== Input material ==

------------------------------------------------

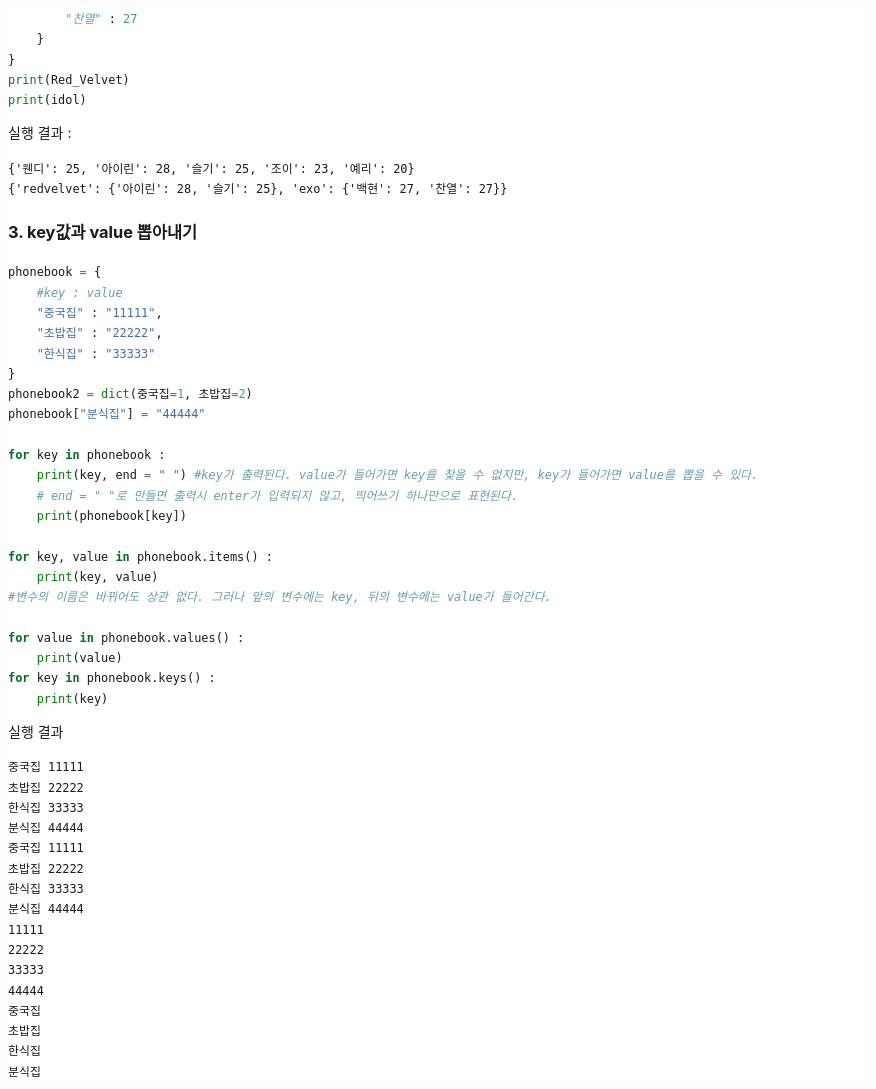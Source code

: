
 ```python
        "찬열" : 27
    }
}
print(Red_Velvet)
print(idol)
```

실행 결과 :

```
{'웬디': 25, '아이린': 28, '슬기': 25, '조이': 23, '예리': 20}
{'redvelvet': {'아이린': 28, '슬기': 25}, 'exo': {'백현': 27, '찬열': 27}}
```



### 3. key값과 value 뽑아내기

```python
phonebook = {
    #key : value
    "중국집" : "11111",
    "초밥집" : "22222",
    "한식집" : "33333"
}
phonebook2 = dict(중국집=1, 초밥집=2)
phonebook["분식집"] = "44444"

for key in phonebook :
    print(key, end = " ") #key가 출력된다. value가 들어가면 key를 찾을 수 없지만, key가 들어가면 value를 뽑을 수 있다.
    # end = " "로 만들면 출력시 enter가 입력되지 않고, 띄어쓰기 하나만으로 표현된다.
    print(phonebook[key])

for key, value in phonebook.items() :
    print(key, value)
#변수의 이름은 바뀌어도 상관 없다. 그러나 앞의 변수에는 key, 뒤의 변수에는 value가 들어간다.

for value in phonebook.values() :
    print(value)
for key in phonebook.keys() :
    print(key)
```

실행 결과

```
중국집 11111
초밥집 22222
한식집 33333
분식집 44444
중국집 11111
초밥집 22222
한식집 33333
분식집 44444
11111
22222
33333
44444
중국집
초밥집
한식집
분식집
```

------------------------------------------------

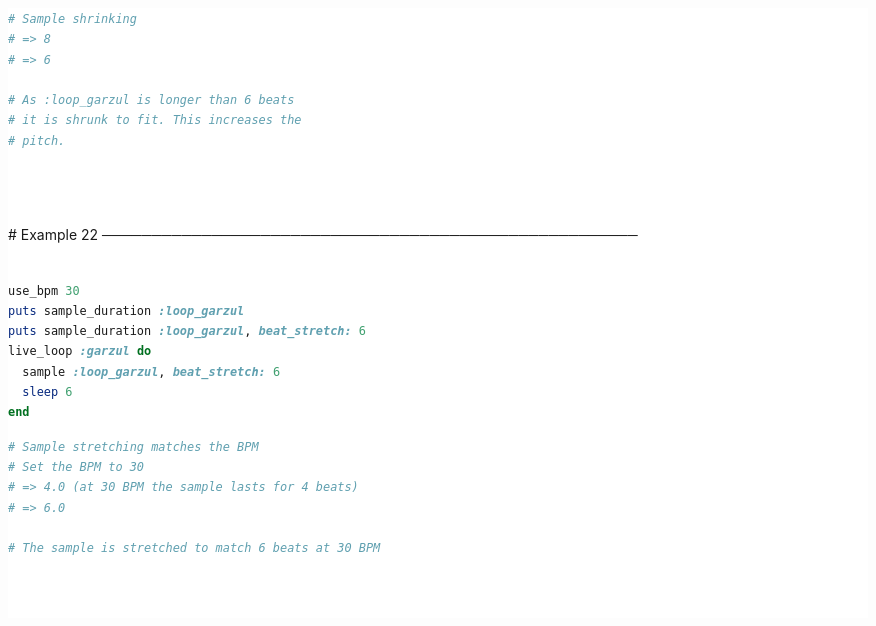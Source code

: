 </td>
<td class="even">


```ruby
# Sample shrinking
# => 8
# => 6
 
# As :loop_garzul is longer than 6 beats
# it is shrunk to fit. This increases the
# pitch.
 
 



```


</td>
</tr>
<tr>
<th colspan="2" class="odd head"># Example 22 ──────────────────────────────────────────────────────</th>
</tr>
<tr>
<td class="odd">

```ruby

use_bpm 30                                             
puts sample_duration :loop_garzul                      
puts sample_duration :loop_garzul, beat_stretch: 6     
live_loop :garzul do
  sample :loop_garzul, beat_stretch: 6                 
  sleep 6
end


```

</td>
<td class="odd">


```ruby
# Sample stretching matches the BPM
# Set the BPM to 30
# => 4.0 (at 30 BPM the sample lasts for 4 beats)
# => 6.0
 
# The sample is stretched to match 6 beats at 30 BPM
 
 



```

------------------------------------------------

== Exercise aim ==
For this task, copy every line of the material in which "value가" appears.

== Written solution ==
    print(key, end = " ") #key가 출력된다. value가 들어가면 key를 찾을 수 없지만, key가 들어가면 value를 뽑을 수 있다.
#변수의 이름은 바뀌어도 상관 없다. 그러나 앞의 변수에는 key, 뒤의 변수에는 value가 들어간다.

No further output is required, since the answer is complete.